As the vote on immigration nears, unsurprisingly the spotlight has been become brighter and the debate more intense. Marco Rubio (R-FL), the highest profile conservative in the Gang of 8, has had a dramatic new opponent in his former close ally Jim DeMint, head of the Heritage Foundation. Meanwhile, Chuck Grassley (R-IA) and Jeff Sessions (R-AL) have been spearheading an attempt to try to drown the bill in amendments.
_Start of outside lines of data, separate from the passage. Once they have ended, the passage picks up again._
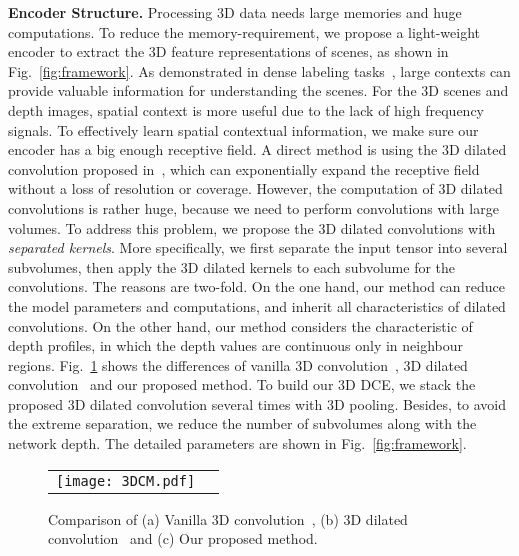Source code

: \documentclass[10pt,twocolumn,letterpaper]{article}
\begin{document}
\textbf{Encoder Structure.}
Processing 3D data needs large memories and huge computations.
To reduce the memory-requirement, we propose a light-weight encoder to extract the 3D feature representations of scenes, as shown in Fig.~\ref{fig:framework}.
As demonstrated in dense labeling tasks~\cite{zhao2017pyramid,zhang2018agile,chen2018deeplab,zhang2019deep}, large contexts can provide valuable information for understanding the scenes.
For the 3D scenes and depth images, spatial context is more useful due to the lack of high frequency signals.
To effectively learn spatial contextual information, we make sure our encoder has a big enough receptive field.
A direct method is using the 3D dilated convolution proposed in~\cite{yu2016multi,song2017semantic}, which can exponentially expand the receptive field without a loss of resolution or coverage.
However, the computation of 3D dilated convolutions is rather huge, because we need to perform convolutions with large volumes.
To address this problem, we propose the 3D dilated convolutions with \emph{separated kernels}.
More specifically, we first separate the input tensor into several subvolumes, then apply the 3D dilated kernels to each subvolume for the convolutions.
The reasons are two-fold. On the one hand, our method can reduce the model parameters and computations, and inherit all characteristics of dilated convolutions.
On the other hand, our method considers the characteristic of depth profiles, in which the depth values are continuous only in neighbour regions.
Fig.~\ref{fig:dce} shows the differences of vanilla 3D convolution~\cite{ji20133d}, 3D dilated convolution~\cite{song2017semantic} and our proposed method.
To build our 3D DCE, we stack the proposed 3D dilated convolution several times with 3D pooling.
Besides, to avoid the extreme separation, we reduce the number of subvolumes along with the network depth.
The detailed parameters are shown in Fig.~\ref{fig:framework}.
\begin{figure}
\centering
\resizebox{0.5\textwidth}{!}
{
\begin{tabular}{@{}c@{}c@{}}
\texttt{[image: 3DCM.pdf]} \\
\end{tabular}
}
\caption{Comparison of (a) Vanilla 3D convolution~\cite{ji20133d}, (b) 3D dilated convolution~\cite{song2017semantic} and (c) Our proposed method.}
\vspace{-4mm}
\label{fig:dce}
\end{figure}
\vspace{-2mm}
\end{document}
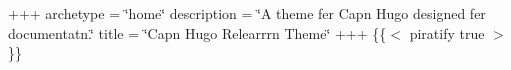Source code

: +++ archetype = \char`\"{}home\char`\"{} description = \char`\"{}\+A theme fer Cap\textquotesingle{}n Hugo designed fer documentat\textquotesingle{}n.\char`\"{} title = \char`\"{}\+Cap\textquotesingle{}n Hugo Relearrrn Theme\char`\"{} +++ \{\{$<$ piratify true $>$\}\} 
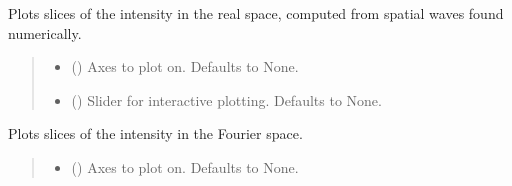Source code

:\documentclass[letterpaper,10pt,english]{sphinxmanual}
\begin{document}
\begin{fulllineitems}
\begin{fulllineitems}
\label{\detokenize{source/Box:Box.Box.plot_approximate_intensity_slices}}
\pysigstartsignatures
\pysiglinewithargsret
{}
{\sphinxparamcomma {}}
{}
\pysigstopsignatures
\sphinxAtStartPar
Plots slices of the intensity in the real space, computed from spatial waves found numerically.
\begin{quote}\begin{description}
\begin{itemize}
\item {} 
\sphinxAtStartPar
{} (\sphinxstyleliteralemphasis{\sphinxupquote{, }}) \textendash{} Axes to plot on. Defaults to None.

\item {} 
\sphinxAtStartPar
{} (\sphinxstyleliteralemphasis{\sphinxupquote{, }}) \textendash{} Slider for interactive plotting. Defaults to None.

\end{itemize}

\end{description}\end{quote}

\end{fulllineitems}


\begin{fulllineitems}
\label{\detokenize{source/Box:Box.Box.plot_intensity_fourier_space_slices}}
\pysigstartsignatures
\pysiglinewithargsret
{}
{\sphinxparamcomma {}}
{}
\pysigstopsignatures
\sphinxAtStartPar
Plots slices of the intensity in the Fourier space.
\begin{quote}\begin{description}
\begin{itemize}
\item {} 
\sphinxAtStartPar
{} (\sphinxstyleliteralemphasis{\sphinxupquote{, }}) \textendash{} Axes to plot on. Defaults to None.


\end{itemize}
\end{description}
\end{quote}
\end{fulllineitems}
\end{fulllineitems}
\end{document}
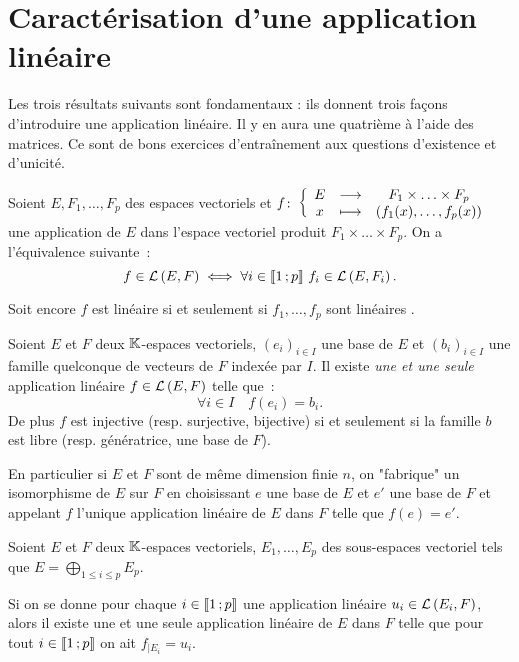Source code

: \section{Caractérisation d'une application linéaire}
\label{sec-chap0:CaracLin}
Les trois résultats suivants sont fondamentaux : ils donnent trois façons d'introduire une application linéaire. Il y en aura une quatrième à l'aide des matrices. Ce sont de bons exercices d'entraînement aux questions d'existence et d'unicité.
\begin{theo}
	Soient $E, F_1, \ldots, F_p$ des espaces vectoriels et $f\colon \left\{\begin{array}{ccc} E & \longrightarrow &F_1 \times \ldots \times F_p\\ x & \longmapsto & (f_1(x), \ldots, f_p(x)) \end{array} \right.$ une application de $E$ dans l'espace vectoriel produit $F_1 \times \ldots \times F_p$. On a l'équivalence suivante~:
	\begin{equation}
		f \in \mathcal{L}\left(E,F\right) \iff \forall i \in \mathopen{\llbracket}1\mathclose{}\mathpunct{};p\mathclose{\rrbracket} \ f_i \in \mathcal{L}\left(E,F_i\right).
	\end{equation}
\end{theo}
Soit encore $f$ est linéaire  si et seulement si $f_1, \ldots, f_p$ sont linéaires .
\begin{theo}
	Soient $E$ et $F$ deux $\mathbb{K}$-espaces vectoriels, $(e_i)_{i \in I}$ une base de $E$ et $(b_i)_{i \in I}$ une famille quelconque de vecteurs de $F$ indexée par $I$. Il existe \emph{une et une seule} application linéaire $f \in \mathcal{L}\left(E,F\right)$ telle que~:
	\begin{equation}
		\forall i \in I \quad f(e_i)=b_i.
	\end{equation}
	De plus $f$ est injective (resp. surjective, bijective) si et seulement si la famille $b$ est libre  (resp. génératrice, une base de $F$).
\end{theo}
En particulier si $E$ et $F$ sont de même dimension finie $n$, on "fabrique" un isomorphisme de $E$ sur $F$ en choisissant $e$ une base de $E$ et $e'$ une base de $F$ et appelant $f$ l'unique application linéaire de $E$ dans $F$ telle que $f(e)=e'$.

\begin{theo}
	Soient $E$ et $F$ deux $\mathbb{K}$-espaces vectoriels, $E_1, \ldots, E_p$ des sous-espaces vectoriel tels que $E= \bigoplus_{1 \leq i \leq p} E_p$.
	
	Si on se donne pour chaque $i \in \mathopen{\llbracket}1\mathclose{}\mathpunct{};p\mathclose{\rrbracket}$ une application linéaire $u_i \in \mathcal{L}\left(E_i,F\right)$, alors il existe une et une seule application linéaire de $E$ dans $F$ telle que pour tout $i \in \mathopen{\llbracket}1\mathclose{}\mathpunct{};p\mathclose{\rrbracket}$ on ait $f_{|E_i} = u_i$.
\end{theo}
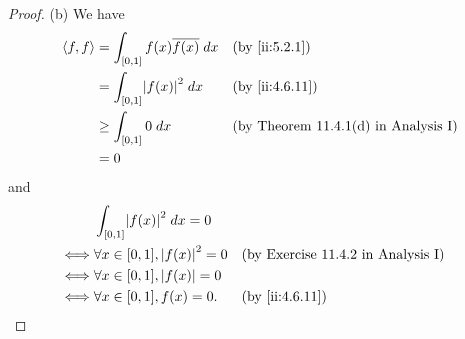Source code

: \begin{proof}{(b)}
  We have
  \begin{align*}
    \inner*{f, f} & = \int_{[0, 1]} f(x) \overline{f(x)} \; dx &  & \by{ii:5.2.1}                               \\
                  & = \int_{[0, 1]} \abs{f(x)}^2 \; dx         &  & \by{ii:4.6.11}                              \\
                  & \geq \int_{[0, 1]} 0 \; dx                 &  & \text{(by Theorem 11.4.1(d) in Analysis I)} \\
                  & = 0
  \end{align*}
  and
  \begin{align*}
         & \int_{[0, 1]} \abs{f(x)}^2 \; dx = 0                                                  \\
    \iff & \forall x \in [0, 1], \abs{f(x)}^2 = 0 &  & \text{(by Exercise 11.4.2 in Analysis I)} \\
    \iff & \forall x \in [0, 1], \abs{f(x)} = 0                                                  \\
    \iff & \forall x \in [0, 1], f(x) = 0.        &  & \by{ii:4.6.11}
  \end{align*}
\end{proof}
All of this shows a conservative side of politics deeply divided over the immigration issue, ready to split old coalitions and, hopefully, create new ones to elect leaders who will lead in 2014.
The last time the Heritage Foundation came out with a report in 2007, it was thoroughly debunked as being transparently wrong, or, as the conservative Cato Institute put it, “fatally flawed.” The Heritage Foundation outdid themselves, finding Jason Richwine to help with this year’s study. Richwine is known for the following quote from his Harvard dissertation:
“The average IQ of immigrants in the United States is substantially lower than that of the white native population, and the difference is likely to persist over several generations. The consequences are a lack of socioeconomic assimilation among low-IQ immigrant groups, more underclass behavior, less social trust, and an increase in the proportion of unskilled workers in the American labor market. Selecting high-IQ immigrants would ameliorate these problems in the U.S., while at the same time benefiting smart potential immigrants who lack educational access in their home countries.”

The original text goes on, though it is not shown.